= Beginning of Section =

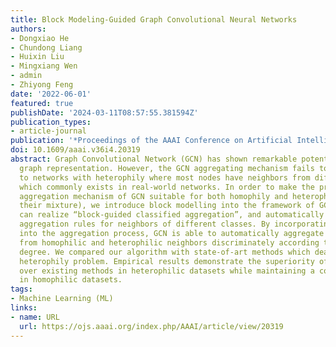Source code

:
 ```yaml
---
title: Block Modeling-Guided Graph Convolutional Neural Networks
authors:
- Dongxiao He
- Chundong Liang
- Huixin Liu
- Mingxiang Wen
- admin
- Zhiyong Feng
date: '2022-06-01'
featured: true
publishDate: '2024-03-11T08:57:55.381594Z'
publication_types:
- article-journal
publication: '*Proceedings of the AAAI Conference on Artificial Intelligence*'
doi: 10.1609/aaai.v36i4.20319
abstract: Graph Convolutional Network (GCN) has shown remarkable potential of exploring
  graph representation. However, the GCN aggregating mechanism fails to generalize
  to networks with heterophily where most nodes have neighbors from different classes,
  which commonly exists in real-world networks. In order to make the propagation and
  aggregation mechanism of GCN suitable for both homophily and heterophily (or even
  their mixture), we introduce block modelling into the framework of GCN so that it
  can realize “block-guided classified aggregation”, and automatically learn the corresponding
  aggregation rules for neighbors of different classes. By incorporating block modelling
  into the aggregation process, GCN is able to automatically aggregate information
  from homophilic and heterophilic neighbors discriminately according to their homophily
  degree. We compared our algorithm with state-of-art methods which deal with the
  heterophily problem. Empirical results demonstrate the superiority of our new approach
  over existing methods in heterophilic datasets while maintaining a competitive performance
  in homophilic datasets.
tags:
- Machine Learning (ML)
links:
- name: URL
  url: https://ojs.aaai.org/index.php/AAAI/article/view/20319
---
```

= End of Section =

- About this exercise -
Reproduce the data above line for line, excluding every picture.

- The completed task -
Source code

:
 ```yaml
---
title: Block Modeling-Guided Graph Convolutional Neural Networks
authors:
- Dongxiao He
- Chundong Liang
- Huixin Liu
- Mingxiang Wen
- admin
- Zhiyong Feng
date: '2022-06-01'
featured: true
publishDate: '2024-03-11T08:57:55.381594Z'
publication_types:
- article-journal
publication: '*Proceedings of the AAAI Conference on Artificial Intelligence*'
doi: 10.1609/aaai.v36i4.20319
abstract: Graph Convolutional Network (GCN) has shown remarkable potential of exploring
  graph representation. However, the GCN aggregating mechanism fails to generalize
  to networks with heterophily where most nodes have neighbors from different classes,
  which commonly exists in real-world networks. In order to make the propagation and
  aggregation mechanism of GCN suitable for both homophily and heterophily (or even
  their mixture), we introduce block modelling into the framework of GCN so that it
  can realize “block-guided classified aggregation”, and automatically learn the corresponding
  aggregation rules for neighbors of different classes. By incorporating block modelling
  into the aggregation process, GCN is able to automatically aggregate information
  from homophilic and heterophilic neighbors discriminately according to their homophily
  degree. We compared our algorithm with state-of-art methods which deal with the
  heterophily problem. Empirical results demonstrate the superiority of our new approach
  over existing methods in heterophilic datasets while maintaining a competitive performance
  in homophilic datasets.
tags:
- Machine Learning (ML)
links:
- name: URL
  url: https://ojs.aaai.org/index.php/AAAI/article/view/20319
---
```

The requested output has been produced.